Pour compléter le dispositif une réduction budgétaire s’impose, assortie d’une rénovation des indices de rémunération qu’on prendra soin de construire sans consulter les intéressés.
Enfin, n’oublions pas la touche finale : une succession de réformes visant à optimiser l’organisation générale permettra, sans préavis et au rythme d’une tous les dix-huit mois, de s’assurer que l’écœurement et la démotivation feront bien le lit de l’absentéisme, de la dissimulation, des opportunismes et des stratégies de couloir. Seule la conviction de servir leurs concitoyens, encore ancrée dans les individus malgré la déstabilisation de leur environnement professionnel, leur permettra, la peur au ventre, de continuer à agir avant l’arrêt de travail prolongé ou la démission.
Perte de sens, perte de reconnaissance et de confiance
Alors, pourquoi les enseignements que nous livrent ces corps d’élites sont-ils encore peut transposables ?

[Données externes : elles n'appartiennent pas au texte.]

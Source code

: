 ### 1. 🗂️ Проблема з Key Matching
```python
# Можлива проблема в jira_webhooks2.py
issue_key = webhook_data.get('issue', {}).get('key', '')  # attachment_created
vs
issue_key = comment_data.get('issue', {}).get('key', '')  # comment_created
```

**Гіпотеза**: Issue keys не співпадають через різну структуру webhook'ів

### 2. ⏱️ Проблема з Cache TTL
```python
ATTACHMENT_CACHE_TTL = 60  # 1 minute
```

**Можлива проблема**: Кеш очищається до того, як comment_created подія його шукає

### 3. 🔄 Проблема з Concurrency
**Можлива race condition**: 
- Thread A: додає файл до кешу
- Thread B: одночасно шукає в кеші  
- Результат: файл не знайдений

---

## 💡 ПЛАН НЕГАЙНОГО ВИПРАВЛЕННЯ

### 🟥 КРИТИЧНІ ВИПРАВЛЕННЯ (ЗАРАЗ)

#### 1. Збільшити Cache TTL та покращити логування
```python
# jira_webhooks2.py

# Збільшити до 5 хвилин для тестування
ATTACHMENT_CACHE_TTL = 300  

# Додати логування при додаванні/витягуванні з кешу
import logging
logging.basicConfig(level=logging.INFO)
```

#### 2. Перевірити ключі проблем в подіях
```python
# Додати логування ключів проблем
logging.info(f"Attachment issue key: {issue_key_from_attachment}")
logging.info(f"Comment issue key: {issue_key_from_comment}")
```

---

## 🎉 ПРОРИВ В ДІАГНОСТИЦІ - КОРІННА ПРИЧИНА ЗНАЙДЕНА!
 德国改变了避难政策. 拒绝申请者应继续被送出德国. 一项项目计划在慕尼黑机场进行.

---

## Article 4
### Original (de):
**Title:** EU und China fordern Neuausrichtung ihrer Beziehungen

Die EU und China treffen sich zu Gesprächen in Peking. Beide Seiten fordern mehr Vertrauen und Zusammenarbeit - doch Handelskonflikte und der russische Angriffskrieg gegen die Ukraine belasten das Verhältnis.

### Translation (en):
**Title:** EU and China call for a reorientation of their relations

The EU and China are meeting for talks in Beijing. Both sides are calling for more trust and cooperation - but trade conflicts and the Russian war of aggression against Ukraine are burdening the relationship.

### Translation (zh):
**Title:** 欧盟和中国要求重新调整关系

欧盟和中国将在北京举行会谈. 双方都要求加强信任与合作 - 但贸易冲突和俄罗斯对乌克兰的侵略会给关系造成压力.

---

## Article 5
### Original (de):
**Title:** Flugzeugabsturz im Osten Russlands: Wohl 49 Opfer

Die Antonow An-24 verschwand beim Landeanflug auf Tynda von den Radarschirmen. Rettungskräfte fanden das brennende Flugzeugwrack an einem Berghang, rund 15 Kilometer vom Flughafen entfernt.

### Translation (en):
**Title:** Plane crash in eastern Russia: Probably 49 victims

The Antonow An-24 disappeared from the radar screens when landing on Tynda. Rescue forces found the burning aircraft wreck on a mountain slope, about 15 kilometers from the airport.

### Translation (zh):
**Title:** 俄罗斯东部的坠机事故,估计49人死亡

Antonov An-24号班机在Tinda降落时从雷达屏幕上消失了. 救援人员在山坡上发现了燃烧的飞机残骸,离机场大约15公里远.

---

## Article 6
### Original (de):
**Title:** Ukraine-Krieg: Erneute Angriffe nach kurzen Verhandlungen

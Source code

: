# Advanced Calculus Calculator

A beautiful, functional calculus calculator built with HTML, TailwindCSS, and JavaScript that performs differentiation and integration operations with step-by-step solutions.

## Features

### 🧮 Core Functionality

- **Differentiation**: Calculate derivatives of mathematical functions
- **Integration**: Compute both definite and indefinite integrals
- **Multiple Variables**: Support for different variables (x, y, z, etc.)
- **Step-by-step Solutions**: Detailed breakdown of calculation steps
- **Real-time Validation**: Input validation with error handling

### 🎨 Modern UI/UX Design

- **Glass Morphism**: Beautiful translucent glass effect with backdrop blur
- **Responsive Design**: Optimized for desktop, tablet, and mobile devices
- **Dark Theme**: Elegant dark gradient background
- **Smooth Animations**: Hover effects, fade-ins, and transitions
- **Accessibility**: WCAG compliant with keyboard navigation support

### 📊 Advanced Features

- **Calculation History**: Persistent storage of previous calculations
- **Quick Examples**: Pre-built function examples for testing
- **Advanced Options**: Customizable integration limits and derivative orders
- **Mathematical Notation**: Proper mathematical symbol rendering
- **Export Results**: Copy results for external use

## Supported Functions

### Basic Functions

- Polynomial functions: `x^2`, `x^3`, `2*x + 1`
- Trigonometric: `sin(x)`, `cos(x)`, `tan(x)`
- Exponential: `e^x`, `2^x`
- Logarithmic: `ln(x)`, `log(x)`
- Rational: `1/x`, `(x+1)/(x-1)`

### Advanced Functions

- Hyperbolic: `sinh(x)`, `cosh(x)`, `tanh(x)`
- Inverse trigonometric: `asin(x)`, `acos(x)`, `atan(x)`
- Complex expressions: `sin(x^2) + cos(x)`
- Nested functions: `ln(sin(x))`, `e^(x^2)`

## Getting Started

Sans doute parce que leurs modes de fonctionnement n’intègrent pas les enjeux concurrentiels du monde économique et que le fait qu’ils en soient tenus à l’écart provient d’une véritable volonté politique. Le monde économique est-il suffisamment bienveillant pour permettre de « remettre l’humain au centre de l’entreprise » comme nous le lisons et entendons partout ? Sommes-nous condamnés à faire de cette formule vertueuse une simple incantation ? Difficile de donner des réponses parce que même s’il présente des limites, l’exemple de performance que produisent ces modèles est séduisant. Rien n’interdit de parier qu’il inspirera des Conseils d’Administration décidés à investir dans l’humain plutôt que de se satisfaire de le gérer au mieux des fluctuations des marchés.